Before the unit could defuse the bomb, it exploded, injuring three police members, added Ghanbari. The wounds were reported to have been superficial, and the men were still being treated as of Tuesday night.
In a social media post following the two explosions, an offshoot of the jihadist Jundulla group (The Soldiers of God), a designated terrorist organization by Iran and the United States, Jaish al-Adl, claimed responsibility for the incident stating they had targeted a police station with “two powerful bombs.”
In October, the same group said they were behind the abduction of 12 Iranian security forces members operating near the Pakistani border.
According to Iran, both Jundulla and Jaish al-Adl have targeted and killed members of the army as well as civilians.

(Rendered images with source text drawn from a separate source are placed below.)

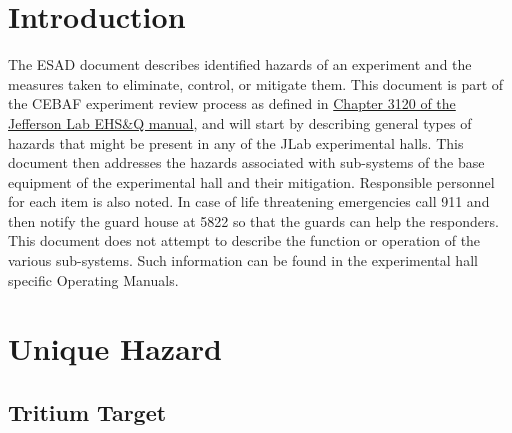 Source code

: 
%
%
%

\chapter{Introduction}

The ESAD document describes identified hazards of an experiment and the measures taken to eliminate, control, or mitigate them.
This document is part of the CEBAF experiment review process as defined in
\href{http://www.jlab.org/ehs/ehsmanual/manual/3120.html}{Chapter 3120 of the Jefferson Lab EHS\&Q manual},
and will start by describing general types of hazards that might be present in any of the  
JLab experimental halls.  This document then addresses the hazards associated 
with sub-systems of the base equipment of the experimental hall and their 
mitigation.  Responsible personnel for each item is also noted.  
In case of life threatening 
emergencies call 911 and then notify the guard house at 5822 so that the guards can help
the responders.  This document does not attempt to describe the function 
or operation of the various sub-systems. Such information can be found in
the experimental hall specific Operating Manuals.

\chapter{Unique Hazard}

\section{Tritium Target}

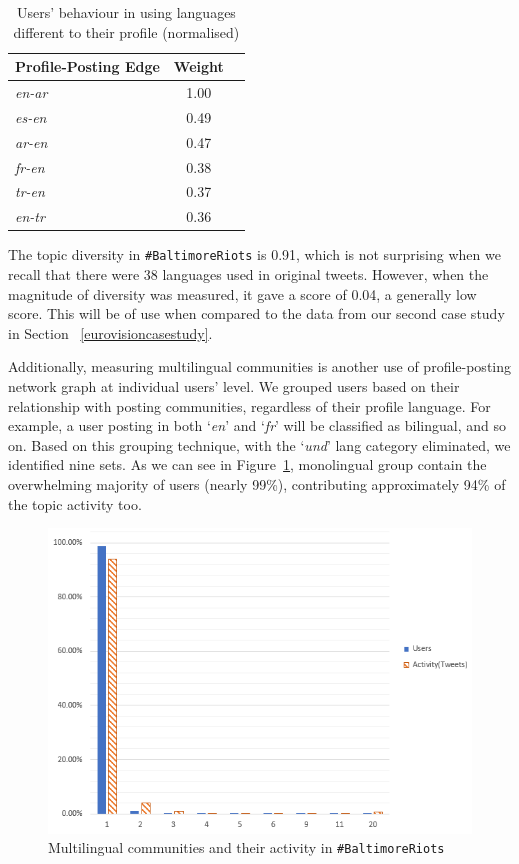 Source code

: \begin{table}[!htb]
\centering
\begin{tabular}{@{}lcr@{}}
\toprule
\textbf{Profile-Posting Edge} & \textbf{Weight} \\ \midrule
{\emph{en-ar}} & 1.00 \\
{\emph{es-en}} & 0.49 \\
{\emph{ar-en}} & 0.47\\ 
{\emph{fr-en}} & 0.38 \\
{\emph{tr-en}} & 0.37 \\
{\emph{en-tr}} & 0.36 \\ \bottomrule
\end{tabular}
\caption{Users' behaviour in using languages different to their profile (normalised)}
\label{tbl:baltimoredifflang}
\end{table}

The topic diversity in {\texttt{\#BaltimoreRiots}} is 0.91, which is
not surprising when we recall that there were 38 languages used in
original tweets. However, when the magnitude of diversity was
measured, it gave a score of 0.04, a generally low score. This will be
of use when compared to the data from our second case study in Section
~\ref{eurovisioncasestudy}.

Additionally, measuring multilingual communities is another use of
profile-posting network graph at individual users' level. We grouped
users based on their relationship with posting communities, regardless
of their profile language. For example, a user posting in both
`{\emph{en}}' and `{\emph{fr}}' will be classified as bilingual, and
so on. Based on this grouping technique, with the `{\emph{und}}' lang
category eliminated, we identified nine sets. As we can see in
Figure~\ref{fig:baltimore_multilingual}, monolingual group contain the
overwhelming majority of users (nearly 99\%), contributing
approximately 94\% of the topic activity too.

\begin{figure}
\centering
\includegraphics[width=\columnwidth]{images/baltimore_multilingual.png}
\caption{Multilingual communities and their activity in {\texttt{\#BaltimoreRiots}}}
\label{fig:baltimore_multilingual}
\end{figure}


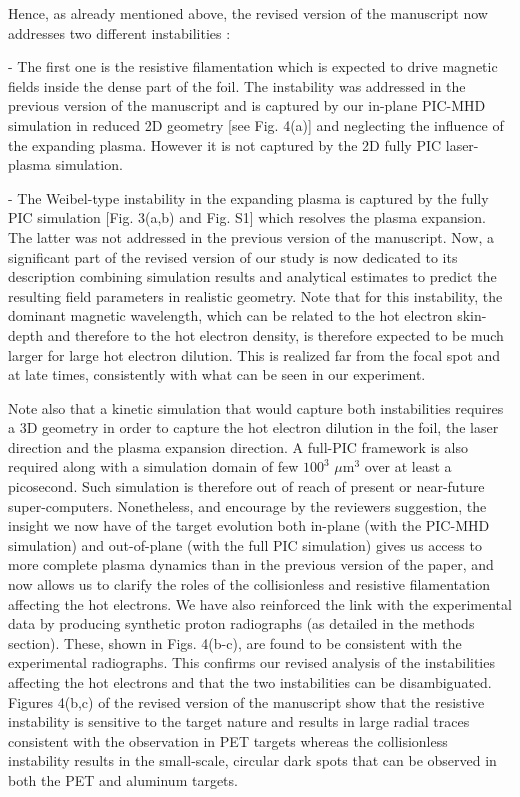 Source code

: \documentclass{article}
\begin{document}
\begin{enumerate}
Hence, as already mentioned above, the revised version of the manuscript now addresses two different instabilities :

- The first one is the resistive filamentation which is expected to drive magnetic fields inside the dense part of the foil. The instability was addressed in the previous version of the manuscript and is captured by our in-plane PIC-MHD simulation in reduced 2D geometry [see Fig. 4(a)] and neglecting the influence of the expanding plasma. However it is not captured by the 2D fully PIC laser-plasma simulation.

- The Weibel-type instability    in the expanding plasma is    captured by the fully PIC simulation [Fig. 3(a,b) and Fig. S1]  which resolves the plasma expansion.
 The latter was not addressed in the previous version of the manuscript. Now, a significant part of the revised version of our study is now dedicated to its description combining simulation results and analytical estimates to predict the resulting field parameters in realistic geometry.
Note that for this instability,  the dominant magnetic wavelength, which can  be related to the hot electron skin-depth and therefore to the hot electron density, is therefore expected to be much larger for large hot electron dilution. 
This is realized far from the focal spot and at late times, consistently with what can be seen in our experiment.

Note also that a kinetic simulation that would capture both instabilities requires a 3D geometry in order to capture the hot electron dilution in the foil, the laser direction and the plasma expansion direction.  A full-PIC framework is also required along with a simulation domain of  few   $100^3$ $\mu$m$^3$   over at least a picosecond. Such simulation is therefore out of reach of present or near-future super-computers.
Nonetheless, and encourage by the reviewers suggestion, the insight we now have of the target evolution both in-plane (with the PIC-MHD simulation) and out-of-plane (with the full PIC simulation) gives us access to more complete plasma dynamics than in the previous version of the paper, and now allows us to clarify the roles of the collisionless and resistive filamentation affecting the hot electrons.
We have also reinforced the link with the experimental data by producing synthetic proton radiographs (as detailed in the methods section). These, shown in Figs. 4(b-c), are found to be consistent with the experimental radiographs. This confirms  our revised analysis of the instabilities affecting the hot electrons and that the two instabilities can be disambiguated.  Figures 4(b,c) of  the revised version of the manuscript show that the resistive instability is sensitive to the target nature and results in large radial traces consistent with the observation in PET targets whereas  the collisionless instability  results in the small-scale, circular dark spots  that can be observed in both the PET and aluminum targets.

\end{enumerate}
\end{document}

The groups have mainly operated in the southeastern province of Sistan and Baluchestan, with Jundulla claiming to fight for the “equal rights of Sunni Muslims in Iran.”
In early December, a group tied to Jaish al-Adl claimed to have carried out a bombing in the port city of Chanbahar – approximately 460 kilometers south of Zahedan – that was reported to have killed at least four people and injured 48 others.
Baluchis, a majority of them Sunni, are the largest ethnic group in the province and have limited rights compared to the much smaller population of the Shia Sistani ethnicity, which Tehran favors for official posts, according to rights groups.